◆ **Data provided**:
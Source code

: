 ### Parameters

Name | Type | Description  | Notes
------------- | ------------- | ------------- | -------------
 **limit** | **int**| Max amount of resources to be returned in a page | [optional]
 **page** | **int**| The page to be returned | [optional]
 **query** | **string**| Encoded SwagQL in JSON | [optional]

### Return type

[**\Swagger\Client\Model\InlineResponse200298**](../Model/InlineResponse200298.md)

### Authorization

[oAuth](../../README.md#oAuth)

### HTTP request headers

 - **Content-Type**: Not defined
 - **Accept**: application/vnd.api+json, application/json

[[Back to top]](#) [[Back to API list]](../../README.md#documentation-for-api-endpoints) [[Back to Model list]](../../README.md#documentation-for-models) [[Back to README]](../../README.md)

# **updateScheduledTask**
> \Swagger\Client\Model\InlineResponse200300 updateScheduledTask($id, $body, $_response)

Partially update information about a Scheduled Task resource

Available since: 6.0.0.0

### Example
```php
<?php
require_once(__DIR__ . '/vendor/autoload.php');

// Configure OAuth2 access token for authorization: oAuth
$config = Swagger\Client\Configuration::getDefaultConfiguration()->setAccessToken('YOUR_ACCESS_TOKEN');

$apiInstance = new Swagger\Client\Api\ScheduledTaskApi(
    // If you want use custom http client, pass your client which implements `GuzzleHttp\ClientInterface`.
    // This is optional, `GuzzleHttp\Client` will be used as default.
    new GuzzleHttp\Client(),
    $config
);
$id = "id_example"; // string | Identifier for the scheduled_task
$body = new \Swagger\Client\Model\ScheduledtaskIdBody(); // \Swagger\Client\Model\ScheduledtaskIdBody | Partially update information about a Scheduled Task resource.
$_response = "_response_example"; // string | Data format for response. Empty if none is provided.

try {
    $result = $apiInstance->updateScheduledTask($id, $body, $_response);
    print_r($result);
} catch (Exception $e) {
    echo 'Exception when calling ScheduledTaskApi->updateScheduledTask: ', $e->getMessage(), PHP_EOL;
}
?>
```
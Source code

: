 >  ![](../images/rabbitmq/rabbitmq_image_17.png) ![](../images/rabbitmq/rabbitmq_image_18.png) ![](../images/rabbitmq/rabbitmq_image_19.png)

◆ **Exercise brief**:
All lines above containing the string "README": copy each one.

◆ **Solution for this problem**:
[oAuth](../../README.md#oAuth)
[[Back to top]](#) [[Back to API list]](../../README.md#documentation-for-api-endpoints) [[Back to Model list]](../../README.md#documentation-for-models) [[Back to README]](../../README.md)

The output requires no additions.